54

 

 

 

 

Por fin han llamado a la puerta.

—Mamá —ha dicho la voz de María—, soy yo. ¿Puedo pasar?

—Pasa, cariño.

—Nos han dicho que bajemos de una vez. Los camiones esperan.

—¿Qué hora es?

—No sé, tardísimo.

He suspirado.

—¿Adónde, ahora?

—Qué más da. Lo único que importa es que estemos juntos. Te ayudo a bajar, ahora subirán a por el Nene.
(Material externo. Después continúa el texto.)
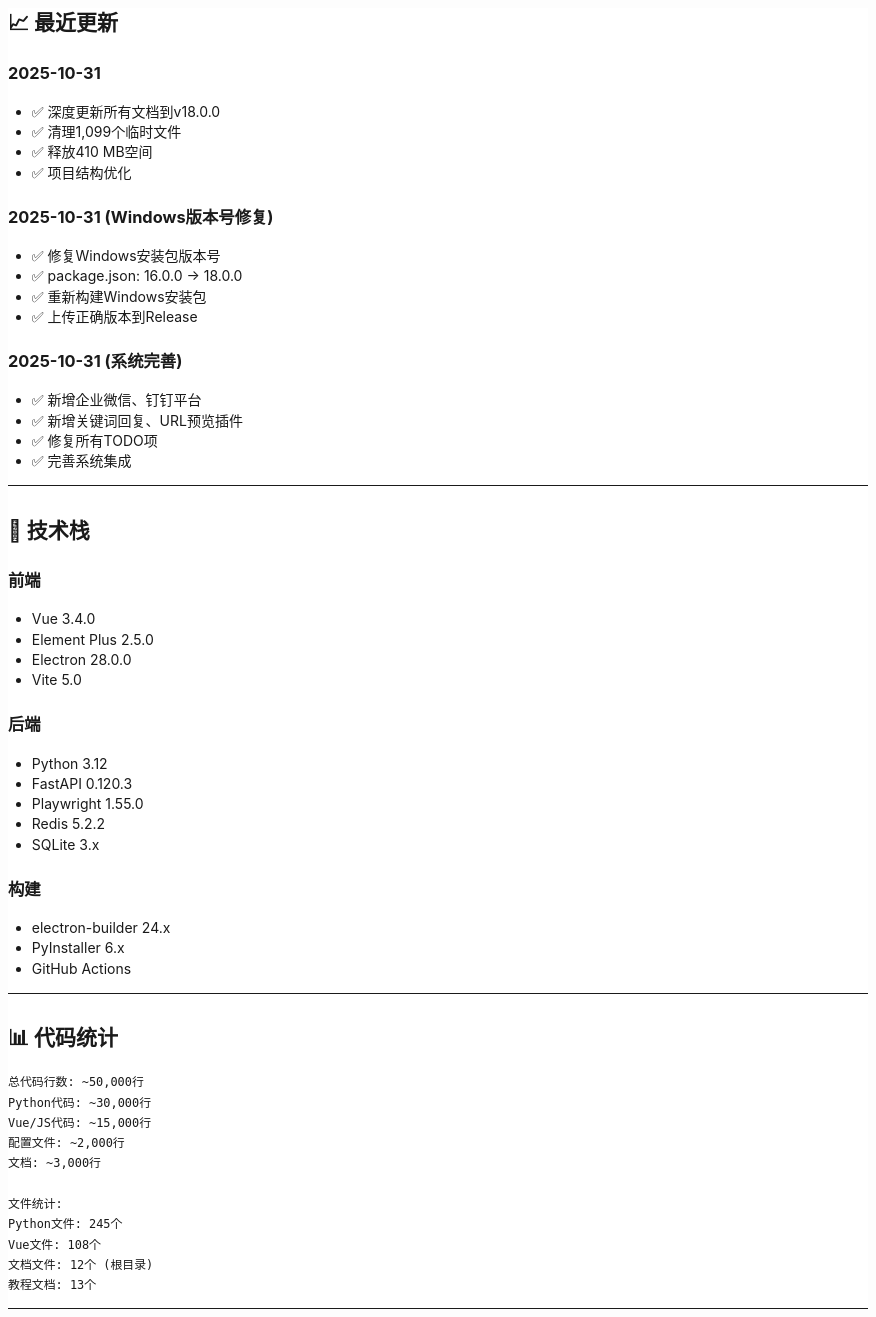 ## 📈 最近更新

### 2025-10-31
- ✅ 深度更新所有文档到v18.0.0
- ✅ 清理1,099个临时文件
- ✅ 释放410 MB空间
- ✅ 项目结构优化

### 2025-10-31 (Windows版本号修复)
- ✅ 修复Windows安装包版本号
- ✅ package.json: 16.0.0 → 18.0.0
- ✅ 重新构建Windows安装包
- ✅ 上传正确版本到Release

### 2025-10-31 (系统完善)
- ✅ 新增企业微信、钉钉平台
- ✅ 新增关键词回复、URL预览插件
- ✅ 修复所有TODO项
- ✅ 完善系统集成

---

## 🔧 技术栈

### 前端
- Vue 3.4.0
- Element Plus 2.5.0
- Electron 28.0.0
- Vite 5.0

### 后端
- Python 3.12
- FastAPI 0.120.3
- Playwright 1.55.0
- Redis 5.2.2
- SQLite 3.x

### 构建
- electron-builder 24.x
- PyInstaller 6.x
- GitHub Actions

---

## 📊 代码统计

```
总代码行数: ~50,000行
Python代码: ~30,000行
Vue/JS代码: ~15,000行
配置文件: ~2,000行
文档: ~3,000行

文件统计:
Python文件: 245个
Vue文件: 108个
文档文件: 12个 (根目录)
教程文档: 13个
```

---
Alexis aguarda, somnoliento, abatido.

—No me dejes solo, mamá.

María me ha detenido con la mano.

—Baja, ya le hago yo compañía.

El resto de las niñas esperan en la escalera. Nikki también. Me sonríe. Sus ojos se llenan de arruguitas. Besaría cada una de ellas.

—¿Adónde, ahora? —repito.

El pasado domingo, antes de ayer, Yurovski nos concedió la gracia de un servicio religioso con el padre Storoyev. Eso acalló mis lamentos internos: hasta a los condenados a muerte se les otorga el socorro de la religión. De vez en cuando Yurovski, ese hombre endurecido, muestra una grieta, una pequeña zona blanda. Dios permita que se agranden. Un escalón, otro. Adónde, ahora. No importa. Estamos juntos. Seguiremos juntos. Nos amamos. Amamos Rusia.

No pueden quitarnos ya nada más. No pueden quitarnos eso.